J'y ai effectivement trouvé une date limite de paiement, avec la mention qu'en cas de dépassement l'amende pourrait être majorée. En revanche, aucune indication n'était donnée concernant le délai d'instruction de ma contestation. Cette situation m'a particulièrement interpellée : l'administration impose un délai strict au citoyen, mais n'est pas en mesure de lui communiquer un délai, même approximatif, pour examiner sa demande.
Face à cette absence d'information, je me suis interrogée : faut-il attendre la décision de l'Officier du ministère public au risque de voir la date de majoration dépassée, ou payer malgré la contestation par crainte d'un rejet ultérieur ? Cette incertitude crée une véritable pression psychologique pour l'usager.
J'ai contacté les services concernés afin d'obtenir des réponses sur les délais de traitement et sur la conduite à tenir si aucune décision n'était rendue avant la date de majoration. Les réponses reçues sont restées très vagues. On m'a indiqué qu'il était éventuellement possible d'effectuer une nouvelle démarche en cas de délai trop important, sans pour autant être capable de préciser ce qu'est un « délai normal ».

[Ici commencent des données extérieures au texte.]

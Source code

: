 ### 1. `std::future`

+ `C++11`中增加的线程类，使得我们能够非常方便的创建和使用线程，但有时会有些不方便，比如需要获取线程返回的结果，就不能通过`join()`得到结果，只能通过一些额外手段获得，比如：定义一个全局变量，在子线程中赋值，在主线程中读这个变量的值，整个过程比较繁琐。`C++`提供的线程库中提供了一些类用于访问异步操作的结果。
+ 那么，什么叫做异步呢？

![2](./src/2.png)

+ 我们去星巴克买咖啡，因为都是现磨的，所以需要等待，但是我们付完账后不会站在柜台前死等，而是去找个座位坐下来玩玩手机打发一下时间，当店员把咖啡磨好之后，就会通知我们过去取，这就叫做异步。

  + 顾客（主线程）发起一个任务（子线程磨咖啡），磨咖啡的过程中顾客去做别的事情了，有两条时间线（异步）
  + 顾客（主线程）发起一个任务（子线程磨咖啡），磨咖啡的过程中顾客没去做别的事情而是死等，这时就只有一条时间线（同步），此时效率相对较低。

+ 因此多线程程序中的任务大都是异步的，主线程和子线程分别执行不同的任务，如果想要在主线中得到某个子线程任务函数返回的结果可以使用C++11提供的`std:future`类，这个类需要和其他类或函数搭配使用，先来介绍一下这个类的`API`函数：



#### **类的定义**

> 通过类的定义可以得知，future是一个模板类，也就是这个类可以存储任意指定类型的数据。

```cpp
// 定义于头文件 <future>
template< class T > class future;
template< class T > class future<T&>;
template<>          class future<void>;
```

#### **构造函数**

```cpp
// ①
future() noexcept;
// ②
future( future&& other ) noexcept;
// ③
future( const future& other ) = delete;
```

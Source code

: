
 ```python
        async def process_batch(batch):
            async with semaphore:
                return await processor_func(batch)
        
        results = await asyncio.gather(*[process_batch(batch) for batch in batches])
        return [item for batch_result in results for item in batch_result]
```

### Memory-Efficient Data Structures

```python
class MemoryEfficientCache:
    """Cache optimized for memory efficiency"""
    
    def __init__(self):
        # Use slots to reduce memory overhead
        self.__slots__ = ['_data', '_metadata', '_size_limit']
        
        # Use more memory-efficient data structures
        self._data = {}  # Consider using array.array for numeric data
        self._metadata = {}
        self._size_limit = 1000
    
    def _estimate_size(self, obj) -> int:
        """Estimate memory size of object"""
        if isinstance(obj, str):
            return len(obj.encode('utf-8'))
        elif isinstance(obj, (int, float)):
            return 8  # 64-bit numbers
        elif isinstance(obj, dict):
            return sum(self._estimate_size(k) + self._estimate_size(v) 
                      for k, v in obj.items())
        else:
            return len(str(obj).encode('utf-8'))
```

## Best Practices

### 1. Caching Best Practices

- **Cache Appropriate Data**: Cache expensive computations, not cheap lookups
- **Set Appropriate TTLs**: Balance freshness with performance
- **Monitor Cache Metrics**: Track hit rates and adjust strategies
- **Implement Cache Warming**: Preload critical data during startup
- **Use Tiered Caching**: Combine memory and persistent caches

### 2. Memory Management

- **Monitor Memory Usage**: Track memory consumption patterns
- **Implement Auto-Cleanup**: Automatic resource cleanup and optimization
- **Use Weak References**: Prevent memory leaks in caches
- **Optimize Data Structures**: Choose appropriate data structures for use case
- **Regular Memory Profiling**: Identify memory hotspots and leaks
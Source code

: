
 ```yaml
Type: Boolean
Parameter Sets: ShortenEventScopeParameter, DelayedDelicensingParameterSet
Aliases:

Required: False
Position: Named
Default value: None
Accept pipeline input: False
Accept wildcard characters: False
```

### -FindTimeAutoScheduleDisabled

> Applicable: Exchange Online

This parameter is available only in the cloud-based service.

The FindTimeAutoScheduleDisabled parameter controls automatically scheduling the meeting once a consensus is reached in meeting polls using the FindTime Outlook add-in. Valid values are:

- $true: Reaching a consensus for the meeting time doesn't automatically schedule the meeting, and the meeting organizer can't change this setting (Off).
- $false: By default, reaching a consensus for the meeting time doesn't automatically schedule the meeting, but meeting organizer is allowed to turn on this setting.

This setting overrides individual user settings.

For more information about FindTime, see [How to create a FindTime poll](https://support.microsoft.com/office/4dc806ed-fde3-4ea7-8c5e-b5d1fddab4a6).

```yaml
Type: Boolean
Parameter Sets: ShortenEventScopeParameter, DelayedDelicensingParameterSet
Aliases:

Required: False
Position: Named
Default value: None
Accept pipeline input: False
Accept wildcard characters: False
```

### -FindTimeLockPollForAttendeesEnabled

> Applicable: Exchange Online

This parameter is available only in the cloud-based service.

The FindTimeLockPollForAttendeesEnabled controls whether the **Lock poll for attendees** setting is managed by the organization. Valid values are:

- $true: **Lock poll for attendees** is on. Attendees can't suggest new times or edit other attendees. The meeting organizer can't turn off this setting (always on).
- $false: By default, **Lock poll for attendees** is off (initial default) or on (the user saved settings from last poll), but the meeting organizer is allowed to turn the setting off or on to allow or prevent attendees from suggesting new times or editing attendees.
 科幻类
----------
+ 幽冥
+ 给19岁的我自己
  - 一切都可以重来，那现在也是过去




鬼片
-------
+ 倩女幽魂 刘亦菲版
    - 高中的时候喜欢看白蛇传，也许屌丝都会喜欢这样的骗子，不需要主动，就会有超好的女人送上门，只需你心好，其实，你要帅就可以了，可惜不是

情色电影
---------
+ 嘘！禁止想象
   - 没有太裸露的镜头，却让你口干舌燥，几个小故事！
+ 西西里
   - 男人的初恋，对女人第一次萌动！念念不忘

Quelques semaines plus tard, j'ai finalement reçu par courrier postal la décision de rejet de ma contestation. Pourtant, à ma grande surprise, la plateforme de suivi n'avait pas été mise à jour. Elle indiquait toujours simplement : « Votre dossier a été transmis à l'autorité locale compétente ».
Je m'interroge donc sur l'utilité réelle de ce suivi en ligne. Comment suivre efficacement un dossier si l'information essentielle, à savoir la décision rendue, n'y apparaît pas ? Il est paradoxal de promouvoir les démarches dématérialisées tout en obligeant l'usager à attendre un courrier postal.